§ Dataset records:

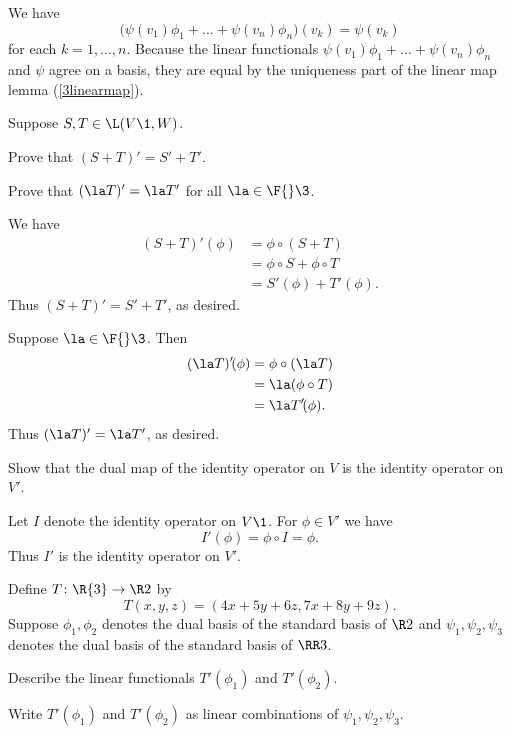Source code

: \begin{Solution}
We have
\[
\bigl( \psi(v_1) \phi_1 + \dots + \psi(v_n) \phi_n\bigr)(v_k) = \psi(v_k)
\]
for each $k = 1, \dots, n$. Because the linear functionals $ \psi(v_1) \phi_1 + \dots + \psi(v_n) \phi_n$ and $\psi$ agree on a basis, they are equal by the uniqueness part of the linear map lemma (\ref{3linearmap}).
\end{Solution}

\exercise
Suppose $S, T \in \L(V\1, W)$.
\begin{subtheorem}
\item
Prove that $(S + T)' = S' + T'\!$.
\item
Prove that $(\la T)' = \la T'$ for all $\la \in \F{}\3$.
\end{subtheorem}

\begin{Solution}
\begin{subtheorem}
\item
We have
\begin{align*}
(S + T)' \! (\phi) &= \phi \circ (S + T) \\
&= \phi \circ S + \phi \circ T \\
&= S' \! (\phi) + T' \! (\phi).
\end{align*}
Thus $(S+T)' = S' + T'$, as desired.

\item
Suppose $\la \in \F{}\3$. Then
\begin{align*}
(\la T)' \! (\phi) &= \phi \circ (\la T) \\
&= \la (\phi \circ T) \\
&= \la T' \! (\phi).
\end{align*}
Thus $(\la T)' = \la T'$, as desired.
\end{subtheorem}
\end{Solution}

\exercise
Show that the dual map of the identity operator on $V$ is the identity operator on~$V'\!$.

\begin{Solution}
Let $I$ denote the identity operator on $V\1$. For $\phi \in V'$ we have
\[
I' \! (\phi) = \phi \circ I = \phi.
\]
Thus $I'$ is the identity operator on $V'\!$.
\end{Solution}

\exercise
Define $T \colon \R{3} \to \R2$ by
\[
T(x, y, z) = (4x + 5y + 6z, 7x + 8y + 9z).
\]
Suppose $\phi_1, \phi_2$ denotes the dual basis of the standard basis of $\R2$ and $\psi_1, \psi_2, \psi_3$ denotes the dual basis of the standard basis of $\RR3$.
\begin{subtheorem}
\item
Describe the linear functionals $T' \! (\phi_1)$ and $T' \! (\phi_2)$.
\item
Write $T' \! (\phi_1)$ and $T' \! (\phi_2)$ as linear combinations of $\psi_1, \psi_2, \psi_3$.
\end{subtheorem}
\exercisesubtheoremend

==

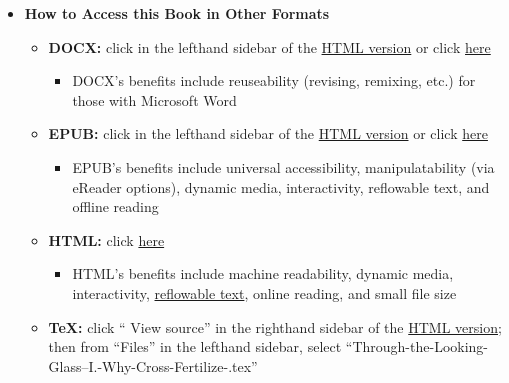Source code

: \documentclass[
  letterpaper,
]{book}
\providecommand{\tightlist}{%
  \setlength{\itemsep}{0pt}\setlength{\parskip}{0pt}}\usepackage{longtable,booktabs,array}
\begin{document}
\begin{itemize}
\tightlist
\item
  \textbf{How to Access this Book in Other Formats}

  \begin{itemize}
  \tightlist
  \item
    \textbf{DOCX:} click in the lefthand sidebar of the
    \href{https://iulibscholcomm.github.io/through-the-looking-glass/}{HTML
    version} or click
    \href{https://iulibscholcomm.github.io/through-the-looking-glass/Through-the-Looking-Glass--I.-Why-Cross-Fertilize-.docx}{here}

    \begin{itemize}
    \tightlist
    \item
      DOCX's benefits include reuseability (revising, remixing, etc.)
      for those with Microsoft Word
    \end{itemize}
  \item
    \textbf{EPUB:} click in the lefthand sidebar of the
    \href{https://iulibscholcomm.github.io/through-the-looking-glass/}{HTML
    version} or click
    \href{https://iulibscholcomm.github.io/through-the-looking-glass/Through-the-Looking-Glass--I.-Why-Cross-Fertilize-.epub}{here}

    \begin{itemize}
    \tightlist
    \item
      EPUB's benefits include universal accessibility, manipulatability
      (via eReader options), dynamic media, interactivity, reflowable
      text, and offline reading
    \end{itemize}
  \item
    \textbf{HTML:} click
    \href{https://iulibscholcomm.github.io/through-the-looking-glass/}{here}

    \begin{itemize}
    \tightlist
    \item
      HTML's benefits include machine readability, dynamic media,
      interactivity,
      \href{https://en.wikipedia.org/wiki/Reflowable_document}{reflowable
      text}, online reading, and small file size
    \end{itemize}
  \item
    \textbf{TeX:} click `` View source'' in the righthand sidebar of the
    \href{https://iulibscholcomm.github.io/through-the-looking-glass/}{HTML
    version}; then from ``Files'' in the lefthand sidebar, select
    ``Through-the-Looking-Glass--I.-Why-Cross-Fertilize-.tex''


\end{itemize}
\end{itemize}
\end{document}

§ Brief:
If a line of the data holds the string "click", list it.

§ The completed task:
    \textbf{DOCX:} click in the lefthand sidebar of the
    version} or click
    \textbf{EPUB:} click in the lefthand sidebar of the
    version} or click
    \textbf{HTML:} click
    \textbf{TeX:} click `` View source'' in the righthand sidebar of the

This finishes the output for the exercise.